Hemant talked in his individual interview about a time when his family had temporarily left their home in rural Andhra Pradesh when heavy rain entered during the night. For one month, the family lived in temporary accommodation and Hemant and his brother were unable to attend school. When I asked Hemant if he was afraid of the house being flooded again, he responded negatively, explaining ‘we won’t be afraid because we already have an experience [of] how it will be. So we are mentally prepared to deal with it’. Like Rosie above, he declined to take up the position of victim of climate change that the interview question offered. When invited to offer an explanation for the event, Hemant focused on weather patterns in his immediate area:

Catherine: Do you have any theories about why these kinds of events like floods occur? Why that might be?

Hemant: Uh, due to the heavy rainfall, and the sudden increase in the water reaching the sea.

Catherine: The sea, ok. Ok. Is there anything else you want to say about that?

Madhavi: She is asking how the floods are occurring due to the rise of water in the sea. Do you know anything?

Hemant: Due to the heavy rainfall also recorded that month – heavy rain. And also the water also – ground water rose.

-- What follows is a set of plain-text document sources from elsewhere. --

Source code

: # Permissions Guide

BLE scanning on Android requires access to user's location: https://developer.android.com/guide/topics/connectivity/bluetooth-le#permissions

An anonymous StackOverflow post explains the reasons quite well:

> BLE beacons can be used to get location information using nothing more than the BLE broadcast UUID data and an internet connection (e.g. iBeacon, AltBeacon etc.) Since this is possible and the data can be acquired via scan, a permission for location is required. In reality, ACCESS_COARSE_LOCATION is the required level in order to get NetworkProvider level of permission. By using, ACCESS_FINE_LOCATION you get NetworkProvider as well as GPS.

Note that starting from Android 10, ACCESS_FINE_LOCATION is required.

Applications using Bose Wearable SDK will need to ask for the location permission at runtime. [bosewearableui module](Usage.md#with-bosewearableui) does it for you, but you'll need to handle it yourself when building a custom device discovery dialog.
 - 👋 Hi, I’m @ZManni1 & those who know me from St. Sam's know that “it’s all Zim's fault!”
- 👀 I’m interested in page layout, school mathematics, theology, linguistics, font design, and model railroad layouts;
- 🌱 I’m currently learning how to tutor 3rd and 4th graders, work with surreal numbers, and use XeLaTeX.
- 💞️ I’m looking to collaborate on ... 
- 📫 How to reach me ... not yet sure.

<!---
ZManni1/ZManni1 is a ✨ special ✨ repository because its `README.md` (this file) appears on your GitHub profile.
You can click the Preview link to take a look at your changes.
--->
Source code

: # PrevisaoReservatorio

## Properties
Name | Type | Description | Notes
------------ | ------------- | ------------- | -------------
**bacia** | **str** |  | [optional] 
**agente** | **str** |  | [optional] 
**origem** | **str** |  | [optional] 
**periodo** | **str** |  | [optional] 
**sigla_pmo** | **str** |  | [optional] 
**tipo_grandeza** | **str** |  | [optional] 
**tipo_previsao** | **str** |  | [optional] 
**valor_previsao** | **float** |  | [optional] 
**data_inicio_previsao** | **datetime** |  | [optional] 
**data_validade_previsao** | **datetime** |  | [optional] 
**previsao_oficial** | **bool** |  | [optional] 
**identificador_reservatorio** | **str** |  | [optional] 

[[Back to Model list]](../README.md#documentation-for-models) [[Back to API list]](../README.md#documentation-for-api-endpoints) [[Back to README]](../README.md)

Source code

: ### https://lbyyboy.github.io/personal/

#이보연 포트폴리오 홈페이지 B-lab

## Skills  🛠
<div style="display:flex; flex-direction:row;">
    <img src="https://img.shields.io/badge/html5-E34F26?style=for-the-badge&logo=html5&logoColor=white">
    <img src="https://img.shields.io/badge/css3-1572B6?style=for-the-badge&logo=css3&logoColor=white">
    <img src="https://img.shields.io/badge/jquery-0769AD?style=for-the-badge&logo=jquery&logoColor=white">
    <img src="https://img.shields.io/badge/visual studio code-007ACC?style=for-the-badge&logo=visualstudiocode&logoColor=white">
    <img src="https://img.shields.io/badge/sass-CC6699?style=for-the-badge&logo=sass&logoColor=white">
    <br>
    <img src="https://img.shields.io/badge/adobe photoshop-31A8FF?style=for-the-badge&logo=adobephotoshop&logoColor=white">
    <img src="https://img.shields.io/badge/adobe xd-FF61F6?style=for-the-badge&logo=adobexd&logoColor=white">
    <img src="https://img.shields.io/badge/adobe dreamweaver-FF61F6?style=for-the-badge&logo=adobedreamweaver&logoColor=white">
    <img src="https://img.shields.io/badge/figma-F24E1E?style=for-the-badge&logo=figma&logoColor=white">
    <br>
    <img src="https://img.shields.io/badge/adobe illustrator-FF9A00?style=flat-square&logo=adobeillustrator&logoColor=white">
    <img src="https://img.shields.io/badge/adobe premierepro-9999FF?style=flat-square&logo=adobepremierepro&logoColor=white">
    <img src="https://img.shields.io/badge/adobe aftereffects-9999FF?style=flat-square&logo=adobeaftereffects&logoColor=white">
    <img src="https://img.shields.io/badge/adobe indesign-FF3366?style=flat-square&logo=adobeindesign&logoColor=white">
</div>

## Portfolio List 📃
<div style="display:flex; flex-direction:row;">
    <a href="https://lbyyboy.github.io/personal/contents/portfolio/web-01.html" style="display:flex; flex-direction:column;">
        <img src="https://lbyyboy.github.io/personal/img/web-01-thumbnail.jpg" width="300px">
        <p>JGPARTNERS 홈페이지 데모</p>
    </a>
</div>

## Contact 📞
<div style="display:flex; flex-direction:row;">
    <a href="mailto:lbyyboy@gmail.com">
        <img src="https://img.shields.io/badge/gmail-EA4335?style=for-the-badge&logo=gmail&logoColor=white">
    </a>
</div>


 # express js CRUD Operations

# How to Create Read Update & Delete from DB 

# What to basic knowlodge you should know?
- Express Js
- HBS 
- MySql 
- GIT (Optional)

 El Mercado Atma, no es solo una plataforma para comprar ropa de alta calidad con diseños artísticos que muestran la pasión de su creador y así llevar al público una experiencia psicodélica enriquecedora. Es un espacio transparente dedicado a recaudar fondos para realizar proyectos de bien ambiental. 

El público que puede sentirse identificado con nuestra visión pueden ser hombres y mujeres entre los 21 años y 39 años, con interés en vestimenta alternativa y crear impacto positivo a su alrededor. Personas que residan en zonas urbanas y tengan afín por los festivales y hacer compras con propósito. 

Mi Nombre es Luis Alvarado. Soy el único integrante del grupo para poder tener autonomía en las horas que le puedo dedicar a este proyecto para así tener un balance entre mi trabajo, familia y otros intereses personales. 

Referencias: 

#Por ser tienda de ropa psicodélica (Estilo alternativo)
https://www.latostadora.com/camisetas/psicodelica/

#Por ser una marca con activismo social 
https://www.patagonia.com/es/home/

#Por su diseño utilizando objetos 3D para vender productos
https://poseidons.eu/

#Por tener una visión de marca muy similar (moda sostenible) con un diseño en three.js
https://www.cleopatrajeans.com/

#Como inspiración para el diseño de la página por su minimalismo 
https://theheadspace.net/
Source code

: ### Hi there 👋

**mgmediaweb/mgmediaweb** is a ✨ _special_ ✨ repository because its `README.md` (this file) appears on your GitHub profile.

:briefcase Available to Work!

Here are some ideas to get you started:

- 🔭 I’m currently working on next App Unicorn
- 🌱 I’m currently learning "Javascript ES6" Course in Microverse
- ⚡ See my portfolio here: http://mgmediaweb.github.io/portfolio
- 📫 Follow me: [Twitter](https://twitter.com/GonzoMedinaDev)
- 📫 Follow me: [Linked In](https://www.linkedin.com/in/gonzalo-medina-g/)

Like that, sea water uh, became bad, because of the water level.

Elsewhere in the interview Hemant explained the causes of ‘global warming’ and that he had learned about this at school, yet this was absent from his evaluation of the flood that had led his family to be evacuated. The absence of a global narrative may indicate a disconnection between the global narratives with which young people are presented in school and the actually experienced environment, where the most immediate concern is protection from local hazards.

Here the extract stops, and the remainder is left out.